***** Supplied data *****

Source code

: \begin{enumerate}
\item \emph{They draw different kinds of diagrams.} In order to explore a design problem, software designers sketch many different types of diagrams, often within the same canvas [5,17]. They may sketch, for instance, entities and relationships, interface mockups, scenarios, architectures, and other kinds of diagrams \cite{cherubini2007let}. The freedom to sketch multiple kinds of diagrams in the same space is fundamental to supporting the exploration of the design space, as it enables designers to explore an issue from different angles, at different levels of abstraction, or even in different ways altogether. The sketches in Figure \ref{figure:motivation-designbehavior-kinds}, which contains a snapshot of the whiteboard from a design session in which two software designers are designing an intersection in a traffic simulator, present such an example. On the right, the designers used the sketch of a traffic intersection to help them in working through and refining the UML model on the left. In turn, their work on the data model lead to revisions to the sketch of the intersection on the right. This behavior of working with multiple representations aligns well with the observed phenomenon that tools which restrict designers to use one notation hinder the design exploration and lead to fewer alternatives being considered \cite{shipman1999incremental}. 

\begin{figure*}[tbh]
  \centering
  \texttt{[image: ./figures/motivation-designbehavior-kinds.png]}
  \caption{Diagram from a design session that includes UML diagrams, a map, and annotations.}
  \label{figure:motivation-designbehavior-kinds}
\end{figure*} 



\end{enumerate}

*****

Write out every entry above exactly as given.

**Solution**
Source code

: \begin{enumerate}
\item \emph{They draw different kinds of diagrams.} In order to explore a design problem, software designers sketch many different types of diagrams, often within the same canvas [5,17]. They may sketch, for instance, entities and relationships, interface mockups, scenarios, architectures, and other kinds of diagrams \cite{cherubini2007let}. The freedom to sketch multiple kinds of diagrams in the same space is fundamental to supporting the exploration of the design space, as it enables designers to explore an issue from different angles, at different levels of abstraction, or even in different ways altogether. The sketches in Figure \ref{figure:motivation-designbehavior-kinds}, which contains a snapshot of the whiteboard from a design session in which two software designers are designing an intersection in a traffic simulator, present such an example. On the right, the designers used the sketch of a traffic intersection to help them in working through and refining the UML model on the left. In turn, their work on the data model lead to revisions to the sketch of the intersection on the right. This behavior of working with multiple representations aligns well with the observed phenomenon that tools which restrict designers to use one notation hinder the design exploration and lead to fewer alternatives being considered \cite{shipman1999incremental}. 

\begin{figure*}[tbh]
  \centering
  \texttt{[image: ./figures/motivation-designbehavior-kinds.png]}
  \caption{Diagram from a design session that includes UML diagrams, a map, and annotations.}
  \label{figure:motivation-designbehavior-kinds}
\end{figure*} 



\end{enumerate}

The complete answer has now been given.